The Voyager II space probe of 1977 carried a gold phonograph record with a message of peace and an invitation to visit Earth. A planet responds, sending a small scout vessel, but it is immediately shot down by the U.S. government. It crashes to Earth in Chequamegon Bay, Wisconsin, and the glowing ball of energy inside makes its way to the home of recent widow Jenny Hayden (Karen Allen). It observes photographs of her late husband (Jeff Bridges) and uses a lock of his hair to re-create his body, to her horror as she watches.

He has seven small silver spheres and uses one to contact his homeworld, telling them Earth is hostile and his spacecraft is wrecked, and arranges to rendezvous with them in Arizona in three days. With the second sphere, he creates a holographic map of the U.S. and forces Jenny to take him to the rendezvous. Frightened, Jenny tries to escape. Using broken English learned from the Voyager probe, he assures her he means no harm. If he does not reach the rendezvous, he will die. Somewhat mollified, but still wary, Jenny teaches him how to drive and use credit cards so he can go on alone, but when she sees him miraculously resurrect a dead deer off a fender and then receive a beating from the hunter, she decides to go with him. He is a total innocent on a dangerous planet.

The authorities pursue them, and a police officer actually shoots and critically wounds Jenny. The Starman crashes the car into a fuel tanker and uses a silver sphere to protect them. They take refuge in a mobile home on the highway, and he heals Jenny. Then he takes off on his own, hitchhiking, but she catches up to him at a roadblock and they continue together.

In a boxcar, they make love, and he tells her she is now pregnant with a child by her late husband, who will also have alien powers and wisdom. They travel too far and end up broke in Las Vegas, except for a quarter, which he uses to win half a million dollars in a slot machine. They buy a new car. National Security Agent George Fox (Richard Jaeckel) determines that the spacecraft was originally headed for Meteor Crater in Arizona and sends forces to catch him there dead or alive, much to the disgust of SETI scientist Mark Shermin (Charles Martin Smith), who vows to help him escape.
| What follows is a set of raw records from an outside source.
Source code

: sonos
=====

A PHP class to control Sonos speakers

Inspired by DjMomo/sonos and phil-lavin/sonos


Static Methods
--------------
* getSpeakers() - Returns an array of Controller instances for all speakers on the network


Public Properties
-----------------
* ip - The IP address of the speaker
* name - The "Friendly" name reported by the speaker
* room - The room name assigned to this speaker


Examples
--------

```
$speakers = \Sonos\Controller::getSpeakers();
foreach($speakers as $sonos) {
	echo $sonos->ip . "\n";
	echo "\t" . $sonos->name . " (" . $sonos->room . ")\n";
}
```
The Starman is dying. He and Jenny reach the crater, pursued by helicopters. A huge mirror-like spherical vessel descends into the crater. The couple are engulfed in light, and he is healed. Jenny asks to go with him, but he says she would die on his world. As he leaves, he gives her his last silver sphere, telling her that her son will know what to do with it.

Like ET, this is about a good alien trapped on a dangerous Earth and asking help from humans. It was directed by John Carpenter and is a tear-jerker departure for him. Jeff Bridges received an Oscar nomination for his role, which was largely based on dance moves and the movements of birds. It gave rise to a TV series of the same name in 1986. The film was purchased at the insistence of Executive Producer Michael Douglas. Screenwriter Dean Riesner re-wrote it six times but did not get a credit from the Screenwriter’s Guild. Columbia Pictures went with Starman instead of ET, to their chagrin. It was almost not made at all because of its similarity to ET.

It was released at the same time as Dune and a week after 2010. It was highly praised as a sweet, offbeat love story. Critics were pleasantly surprised that a movie that could easily have been downright silly turned out to be so touching, largely because of the commitment of the actors. It was the only John Carpenter film to have received an Oscar nomination. Bridges also received Golden Globe and Saturn nominations. He lost the Oscar, incidentally, to F. Murray Abraham for Amadeus.

John Carpenter relished a chance to show off America’s beauty, though he was not so kind to its government. The film sat on a shelf for three years before being released. Carpenter wanted to do something completely different from The Thing, which he had just made. Meteor Crater is a mile wide and 49,000 years old. Kevin Bacon and Tom Cruise were considered for Bridge’s role. The film boasts sixteen helicopters over Meteor Crater, a forest fire set off by the spaceship crash, and a roadblock that shut down a Nevada intersection for three days. In the beginning, the Starman recites all the greetings in different languages from the Voyager II disc. John Carpenter appeared on screen in a helicopter. The film suggests that Satisfaction by the Rolling Stones was on the record sent into space, but it was not.